- _YOUR ASSIGNMENT_
Starting with the line that has "自动驾驶, 汽车, 特斯拉" and finishing with the line that has "a realidades distintas.", set down each line below exactly. Pictures are not copied.

- _Rendered images with source text_
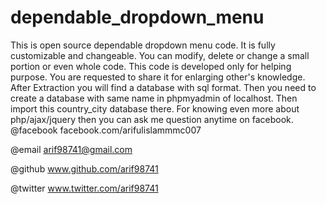 # dependable_dropdown_menu
This is open source dependable dropdown menu code. It is fully customizable and changeable. 
You can modify, delete or change a small portion or even whole code.
This code is developed only for helping purpose. You are requested to share it for enlarging other's knowledge. 
After Extraction you will find a database with sql format. Then you need to create a database with same name in phpmyadmin of localhost.
Then import this country_city database there. 
For knowing even more about php/ajax/jquery then you can ask me question anytime on facebook. 
@facebook
facebook.com/arifulislammmc007

@email
arif98741@gmail.com

@github
www.github.com/arif98741

@twitter
www.twitter.com/arif98741
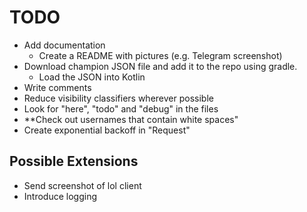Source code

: # TODO

- Add documentation
    - Create a README with pictures (e.g. Telegram screenshot)
- Download champion JSON file and add it to the repo using gradle.
    - Load the JSON into Kotlin
- Write comments
- Reduce visibility classifiers wherever possible
- Look for "here", "todo" and "debug" in the files
- **Check out usernames that contain white spaces"
- Create exponential backoff in "Request"




## Possible Extensions
- Send screenshot of lol client
- Introduce logging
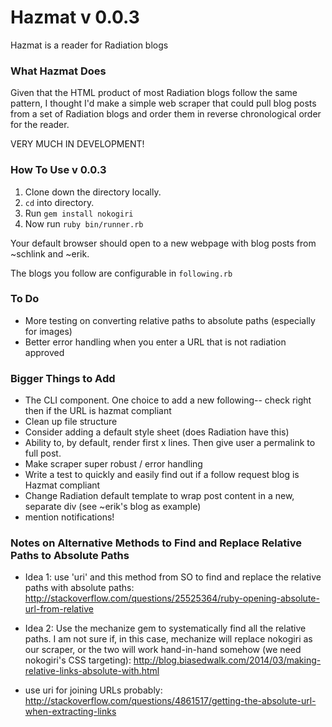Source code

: # Hazmat v 0.0.3

Hazmat is a reader for Radiation blogs

### What Hazmat Does

Given that the HTML product of most Radiation blogs follow the same pattern, I thought I'd make a simple web scraper that could pull blog posts from a set of Radiation blogs and order them in reverse chronological order for the reader. 

VERY MUCH IN DEVELOPMENT!

### How To Use v 0.0.3

1. Clone down the directory locally.
2. `cd` into directory. 
3. Run `gem install nokogiri`
4. Now run `ruby bin/runner.rb`

Your default browser should open to a new webpage with blog posts from ~schlink and ~erik.


The blogs you follow are configurable in `following.rb`


### To Do
- More testing on converting relative paths to absolute paths (especially for images)
- Better error handling when you enter a URL that is not radiation approved

### Bigger Things to Add
- The CLI component. One choice to add a new following-- check right then if the URL is hazmat compliant
- Clean up  file structure
- Consider adding a default style sheet (does Radiation have this)
- Ability to, by default, render first x lines. Then give user a permalink to full post.
- Make scraper super robust / error handling
- Write a test to quickly and easily find out if a follow request blog is Hazmat compliant
- Change Radiation default template to wrap post content in a new, separate div (see ~erik's blog as example)
- mention notifications! 

### Notes on Alternative Methods to Find and Replace Relative Paths to Absolute Paths 

- Idea 1: use 'uri' and this method from SO to find and replace the relative paths with absolute paths: http://stackoverflow.com/questions/25525364/ruby-opening-absolute-url-from-relative

- Idea 2: Use the mechanize gem to systematically find all the relative paths. I am not sure if, in this case, mechanize will replace nokogiri as our scraper, or the two will work hand-in-hand somehow (we need nokogiri's CSS targeting): http://blog.biasedwalk.com/2014/03/making-relative-links-absolute-with.html

- use uri for joining URLs probably: http://stackoverflow.com/questions/4861517/getting-the-absolute-url-when-extracting-links 
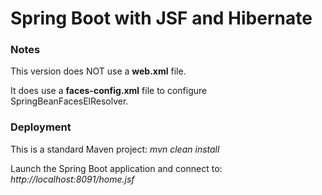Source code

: # Spring Boot with JSF and Hibernate

### Notes

This version does NOT use a **web.xml** file.

It does use a **faces-config.xml** file to configure SpringBeanFacesElResolver.


### Deployment

This is a standard Maven project: *mvn clean install*

Launch the Spring Boot application and connect to: *http://localhost:8091/home.jsf*
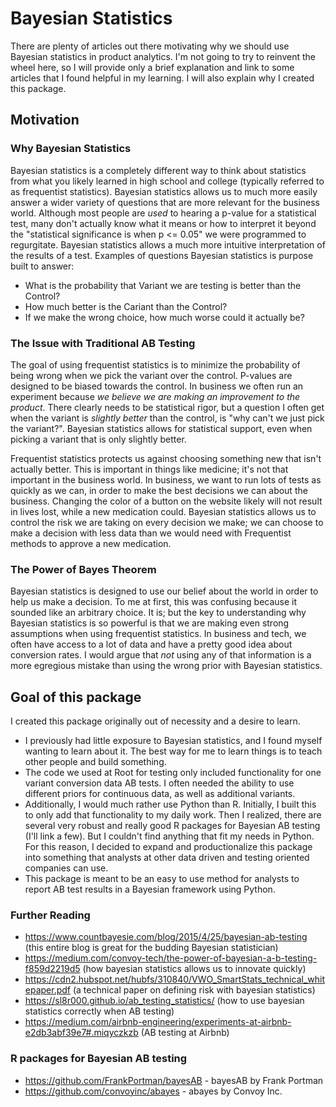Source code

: # Bayesian Statistics

There are plenty of articles out there motivating why we should use Bayesian statistics in product analytics. I'm not going to try to reinvent the wheel here, so I will provide only a brief explanation and link to some articles that I found helpful in my learning. I will also explain why I created this package.

## Motivation

### Why Bayesian Statistics

Bayesian statistics is a completely different way to think about statistics from what you likely learned in high school and college (typically referred to as frequentist statistics). Bayesian statistics allows us to much more easily answer a wider variety of questions that are more relevant for the business world. Although most people are _used_ to hearing a p-value for a statistical test, many don't actually know what it means or how to interpret it beyond the "statistical significance is when p <= 0.05" we were programmed to regurgitate. Bayesian statistics allows a much more intuitive interpretation of the results of a test. Examples of questions Bayesian statistics is purpose built to answer:

* What is the probability that Variant we are testing is better than the Control?
* How much better is the Cariant than the Control?
* If we make the wrong choice, how much worse could it actually be?

### The Issue with Traditional AB Testing

The goal of using frequentist statistics is to minimize the probability of being wrong when we pick the variant over the control. P-values are designed to be biased towards the control. In business we often run an experiment because _we believe we are making an improvement to the product_. There clearly needs to be statistical rigor, but a question I often get when the variant is _slightly better_ than the control, is "why can't we just pick the variant?". Bayesian statistics allows for statistical support, even when picking a variant that is only slightly better.

Frequentist statistics protects us against choosing something new that isn't actually better. This is important in things like medicine; it's not that important in the business world. In business, we want to run lots of tests as quickly as we can, in order to make the best decisions we can about the business. Changing the color of a button on the website likely will not result in lives lost, while a new medication could. Bayesian statistics allows us to control the risk we are taking on every decision we make; we can choose to make a decision with less data than we would need with Frequentist methods to approve a new medication.

### The Power of Bayes Theorem

Bayesian statistics is designed to use our belief about the world in order to help us make a decision. To me at first, this was confusing because it sounded like an arbitrary choice. It is; but the key to understanding why Bayesian statistics is so powerful is that we are making even strong assumptions when using frequentist statistics. In business and tech, we often have access to a lot of data and have a pretty good idea about conversion rates. I would argue that _not_ using any of that information is a more egregious mistake than using the wrong prior with Bayesian statistics.

## Goal of this package

I created this package originally out of necessity and a desire to learn.

* I previously had little exposure to Bayesian statistics, and I found myself wanting to learn about it. The best way for me to learn things is to teach other people and build something.
* The code we used at Root for testing only included functionality for one variant conversion data AB tests. I often needed the ability to use different priors for continuous data, as well as additional variants.
* Additionally, I would much rather use Python than R. Initially, I built this to only add that functionality to my daily work. Then I realized, there are several very robust and really good R packages for Bayesian AB testing (I'll link a few). But I couldn't find anything that fit my needs in Python. For this reason, I decided to expand and productionalize this package into something that analysts at other data driven and testing oriented companies can use.
* This package is meant to be an easy to use method for analysts to report AB test results in a Bayesian framework using Python.

### Further Reading

* <https://www.countbayesie.com/blog/2015/4/25/bayesian-ab-testing> (this entire blog is great for the budding Bayesian statistician)
* <https://medium.com/convoy-tech/the-power-of-bayesian-a-b-testing-f859d2219d5> (how bayesian statistics allows us to innovate quickly)
* <https://cdn2.hubspot.net/hubfs/310840/VWO_SmartStats_technical_whitepaper.pdf> (a technical paper on defining risk with bayesian statistics)
* <https://sl8r000.github.io/ab_testing_statistics/> (how to use bayesian statistics correctly when AB testing)
* <https://medium.com/airbnb-engineering/experiments-at-airbnb-e2db3abf39e7#.miqyczkzb> (AB testing at Airbnb)

### R packages for Bayesian AB testing

* <https://github.com/FrankPortman/bayesAB> - bayesAB by Frank Portman
* <https://github.com/convoyinc/abayes> - abayes by Convoy Inc.

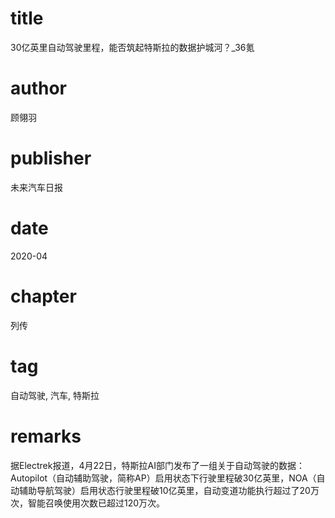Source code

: # title
30亿英里自动驾驶里程，能否筑起特斯拉的数据护城河？_36氪

# author
顾翎羽

# publisher
未来汽车日报

# date
2020-04

# chapter
列传

# tag
自动驾驶, 汽车, 特斯拉

# remarks

据Electrek报道，4月22日，特斯拉AI部门发布了一组关于自动驾驶的数据：Autopilot（自动辅助驾驶，简称AP）启用状态下行驶里程破30亿英里，NOA（自动辅助导航驾驶）启用状态行驶里程破10亿英里，自动变道功能执行超过了20万次，智能召唤使用次数已超过120万次。
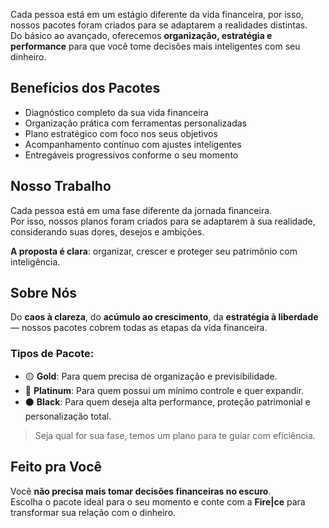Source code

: Cada pessoa está em um estágio diferente da vida financeira, por isso, nossos pacotes foram criados para se adaptarem a realidades distintas.  
Do básico ao avançado, oferecemos **organização, estratégia e performance** para que você tome decisões mais inteligentes com seu dinheiro.

## Benefícios dos Pacotes

-  Diagnóstico completo da sua vida financeira
-  Organização prática com ferramentas personalizadas
-  Plano estratégico com foco nos seus objetivos
-  Acompanhamento contínuo com ajustes inteligentes
-  Entregáveis progressivos conforme o seu momento


## Nosso Trabalho

Cada pessoa está em uma fase diferente da jornada financeira.  
Por isso, nossos planos foram criados para se adaptarem à sua realidade, considerando suas dores, desejos e ambições.

**A proposta é clara**: organizar, crescer e proteger seu patrimônio com inteligência.

## Sobre Nós

Do **caos à clareza**, do **acúmulo ao crescimento**, da **estratégia à liberdade** — nossos pacotes cobrem todas as etapas da vida financeira.

### Tipos de Pacote:

- 🟡 **Gold**: Para quem precisa de organização e previsibilidade.
- 🔵 **Platinum**: Para quem possui um mínimo controle e quer expandir.
- ⚫ **Black**: Para quem deseja alta performance, proteção patrimonial e personalização total.

> Seja qual for sua fase, temos um plano para te guiar com eficiência.


## Feito pra Você

Você **não precisa mais tomar decisões financeiras no escuro**.  
Escolha o pacote ideal para o seu momento e conte com a **Fire|ce** para transformar sua relação com o dinheiro.
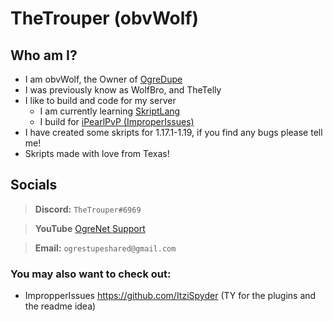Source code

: ## 

# TheTrouper (obvWolf)
## Who am I?

* I am obvWolf, the Owner of [OgreDupe](https://discord.com/ogre)
* I was previously know as WolfBro, and TheTelly
* I like to build and code for my server
  * I am currently learning [SkriptLang](https://github.com/SkriptLang/Skript/releases)
  * I build for [iPearlPvP (ImproperIssues)](https://github.com/itzispyder/ItziSpyder)
* I have created some skripts for 1.17.1-1.19, if you find any bugs please tell me!
* Skripts made with love from Texas!

## Socials
> **Discord:** `TheTrouper#6969`

> **YouTube** [OgreNet Support](https://www.youtube.com/channel/UCHOnowgT74IMd4oruya3UOg)

> **Email:** `ogrestupeshared@gmail.com`

### You may also want to check out:

* ImpropperIssues https://github.com/ItziSpyder (TY for the plugins and the readme idea)

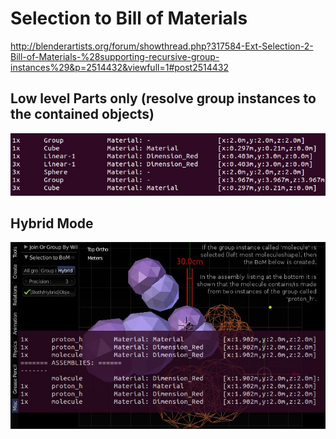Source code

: Selection to Bill of Materials
====

http://blenderartists.org/forum/showthread.php?317584-Ext-Selection-2-Bill-of-Materials-%28supporting-recursive-group-instances%29&p=2514432&viewfull=1#post2514432



Low level Parts only (resolve group instances to the contained objects)
----

<img src="BoM-ResolveGroupInstancesToObjectsExample.jpg" alt="" title="BoM-ResolveGroupInstancesToObjectsExample.txt"/>


Hybrid Mode
----
<img src="BoM-HybridModeAssemblyExample.jpg" alt="BoM-HybridModeAssemblyExample.txt" title="BoM-HybridModeAssemblyExample.txt"/>

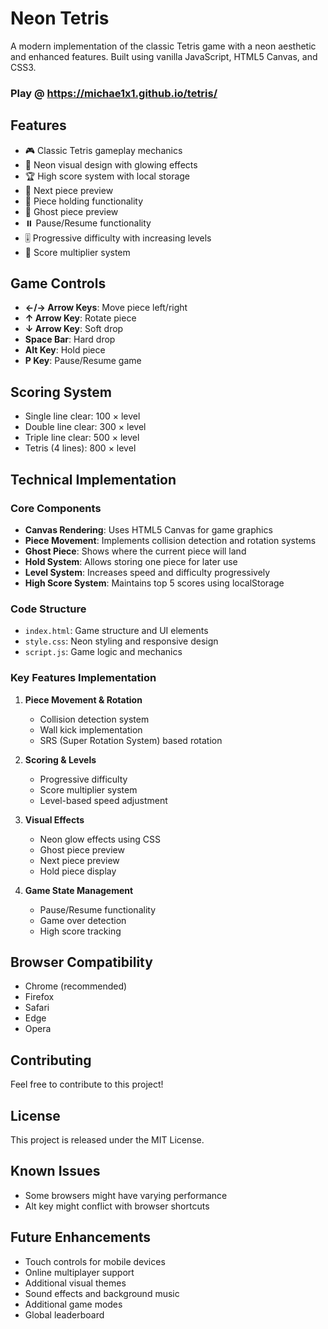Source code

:# Neon Tetris

A modern implementation of the classic Tetris game with a neon aesthetic and enhanced features. Built using vanilla JavaScript, HTML5 Canvas, and CSS3.

### Play @ https://michae1x1.github.io/tetris/

## Features

- 🎮 Classic Tetris gameplay mechanics
- 💫 Neon visual design with glowing effects
- 🏆 High score system with local storage
- 🎯 Next piece preview
- 💼 Piece holding functionality
- 👻 Ghost piece preview
- ⏸️ Pause/Resume functionality
- 🎚️ Progressive difficulty with increasing levels
- 🎯 Score multiplier system
  

## Game Controls

- **←/→ Arrow Keys**: Move piece left/right
- **↑ Arrow Key**: Rotate piece
- **↓ Arrow Key**: Soft drop
- **Space Bar**: Hard drop
- **Alt Key**: Hold piece
- **P Key**: Pause/Resume game

## Scoring System

- Single line clear: 100 × level
- Double line clear: 300 × level
- Triple line clear: 500 × level
- Tetris (4 lines): 800 × level

## Technical Implementation

### Core Components

- **Canvas Rendering**: Uses HTML5 Canvas for game graphics
- **Piece Movement**: Implements collision detection and rotation systems
- **Ghost Piece**: Shows where the current piece will land
- **Hold System**: Allows storing one piece for later use
- **Level System**: Increases speed and difficulty progressively
- **High Score System**: Maintains top 5 scores using localStorage

### Code Structure

- `index.html`: Game structure and UI elements
- `style.css`: Neon styling and responsive design
- `script.js`: Game logic and mechanics

### Key Features Implementation

1. **Piece Movement & Rotation**
   - Collision detection system
   - Wall kick implementation
   - SRS (Super Rotation System) based rotation

2. **Scoring & Levels**
   - Progressive difficulty
   - Score multiplier system
   - Level-based speed adjustment

3. **Visual Effects**
   - Neon glow effects using CSS
   - Ghost piece preview
   - Next piece preview
   - Hold piece display

4. **Game State Management**
   - Pause/Resume functionality
   - Game over detection
   - High score tracking

## Browser Compatibility

- Chrome (recommended)
- Firefox
- Safari
- Edge
- Opera


## Contributing

Feel free to contribute to this project!

## License

This project is released under the MIT License.

## Known Issues

- Some browsers might have varying performance
- Alt key might conflict with browser shortcuts

## Future Enhancements

- Touch controls for mobile devices
- Online multiplayer support
- Additional visual themes
- Sound effects and background music
- Additional game modes
- Global leaderboard
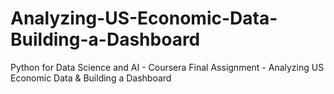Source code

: # Analyzing-US-Economic-Data-Building-a-Dashboard
Python for Data Science and AI - Coursera Final Assignment - Analyzing US Economic Data &amp; Building a Dashboard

- _OUTPUT FOR THIS EXERCISE_
自动驾驶, 汽车, 特斯拉

# remarks

据Electrek报道，4月22日，特斯拉AI部门发布了一组关于自动驾驶的数据：Autopilot（自动辅助驾驶，简称AP）启用状态下行驶里程破30亿英里，NOA（自动辅助导航驾驶）启用状态行驶里程破10亿英里，自动变道功能执行超过了20万次，智能召唤使用次数已超过120万次。
Source code

: Cada pessoa está em um estágio diferente da vida financeira, por isso, nossos pacotes foram criados para se adaptarem a realidades distintas.  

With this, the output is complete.